Shortly after the release of the statement, two more Nobel Peace prize winners—Tibetan spiritual leader the Dalai Lama and East Timor’s José Ramos-Horta— added their names to the PeaceJam petition.

The Nobel laureates also urged the Secretary-General to do everything possible to procure pro-democracy leader Suu Kyi’s immediate and unconditional release. They said they regarded Suu Kyi as an essential partner for dialogue in Burma’s national reconciliation.

The 2008 statement singled out China, Russia, India, Ukraine and Poland as providers of arms to Burma. It said many of the arms used by Burma’s military regime to retain its hold on power have been sold to the regime by foreign governments.

“This is not acceptable—no nation should sell arms to a regime that uses weapons exclusively against its own people,” the statement said.

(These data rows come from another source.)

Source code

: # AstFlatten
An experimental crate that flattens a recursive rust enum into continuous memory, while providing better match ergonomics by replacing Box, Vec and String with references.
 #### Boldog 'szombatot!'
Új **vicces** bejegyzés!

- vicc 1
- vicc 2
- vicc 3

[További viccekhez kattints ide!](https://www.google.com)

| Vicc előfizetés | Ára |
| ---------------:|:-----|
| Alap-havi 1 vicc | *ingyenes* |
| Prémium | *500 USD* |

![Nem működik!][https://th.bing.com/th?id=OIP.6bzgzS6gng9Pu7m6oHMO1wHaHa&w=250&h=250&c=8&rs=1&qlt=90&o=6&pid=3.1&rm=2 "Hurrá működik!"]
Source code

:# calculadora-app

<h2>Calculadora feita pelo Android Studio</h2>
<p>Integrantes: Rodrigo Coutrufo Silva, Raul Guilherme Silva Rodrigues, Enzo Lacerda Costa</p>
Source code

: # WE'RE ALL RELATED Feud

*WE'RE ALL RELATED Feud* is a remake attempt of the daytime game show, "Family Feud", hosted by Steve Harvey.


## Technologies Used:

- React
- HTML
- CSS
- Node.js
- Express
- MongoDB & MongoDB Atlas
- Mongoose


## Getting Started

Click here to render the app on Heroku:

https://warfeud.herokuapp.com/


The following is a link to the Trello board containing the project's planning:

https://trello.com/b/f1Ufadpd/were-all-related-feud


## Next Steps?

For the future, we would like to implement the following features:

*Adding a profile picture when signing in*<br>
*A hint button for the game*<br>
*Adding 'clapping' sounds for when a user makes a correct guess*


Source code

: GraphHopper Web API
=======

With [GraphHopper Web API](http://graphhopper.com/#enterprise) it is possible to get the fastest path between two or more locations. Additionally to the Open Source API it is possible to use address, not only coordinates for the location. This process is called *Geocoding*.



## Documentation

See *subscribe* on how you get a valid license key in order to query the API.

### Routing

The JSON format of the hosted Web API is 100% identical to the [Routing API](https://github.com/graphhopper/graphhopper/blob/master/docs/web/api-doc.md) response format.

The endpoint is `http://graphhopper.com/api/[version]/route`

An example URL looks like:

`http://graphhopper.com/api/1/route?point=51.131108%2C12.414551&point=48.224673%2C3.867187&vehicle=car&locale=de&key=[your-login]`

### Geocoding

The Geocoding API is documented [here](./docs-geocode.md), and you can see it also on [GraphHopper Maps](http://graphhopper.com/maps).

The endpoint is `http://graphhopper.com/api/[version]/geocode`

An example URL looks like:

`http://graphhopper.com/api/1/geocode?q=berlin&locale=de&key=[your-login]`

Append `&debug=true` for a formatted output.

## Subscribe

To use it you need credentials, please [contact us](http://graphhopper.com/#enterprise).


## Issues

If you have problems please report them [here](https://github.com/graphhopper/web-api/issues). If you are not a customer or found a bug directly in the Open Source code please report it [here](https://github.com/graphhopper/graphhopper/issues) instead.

Amnesty International urged the UN Security Council to impose a comprehensive mandatory arms embargo on Burma in 2007.

Accordingly to its statement in 2007, Burma’s military junta and its security apparatus of 400,000 armed personnel have a well documented record of serious human rights violations, especially against ethnic minority peoples.

The EU and the US imposed arms embargoes on Burma in 1988 and 1993 respectively. In 1996, the EU strengthened its arms embargo on Burma.

Speaking to The Irrawaddy on Monday, Win Min, a Burmese researcher in civil-military relations, said, “For the time being, an arms embargo on Burma is difficult to implement. Even if the Security Council decides to pass it, China and Russia will reject it by wielding their vetoes. However, at least it will isolate China and Russia and put pressure on them.”

On May 5, the All Burma Monks’ Alliance and the 88 Generation Students group, two prominent Burmese dissident groups fighting for democracy and human rights by peaceful means, wrote an open letter to US Secretary of State Hillary Clinton urging the US to consider additional measures against the Burmese regime, including calling for a global arms embargo at the UN Security Council and targeting more regime-affiliated business cronies with financial sanctions and visa bans.

Meanwhile, on May 15, Jeremy Woodrum, the director of the US Campaign for Burma called on President Obama to renew sanctions on the regime and urged him to “immediately pursue a global arms embargo at the UN Security Council, as well as an investigation into crimes against humanity and war crimes committed by Burma's military regime.”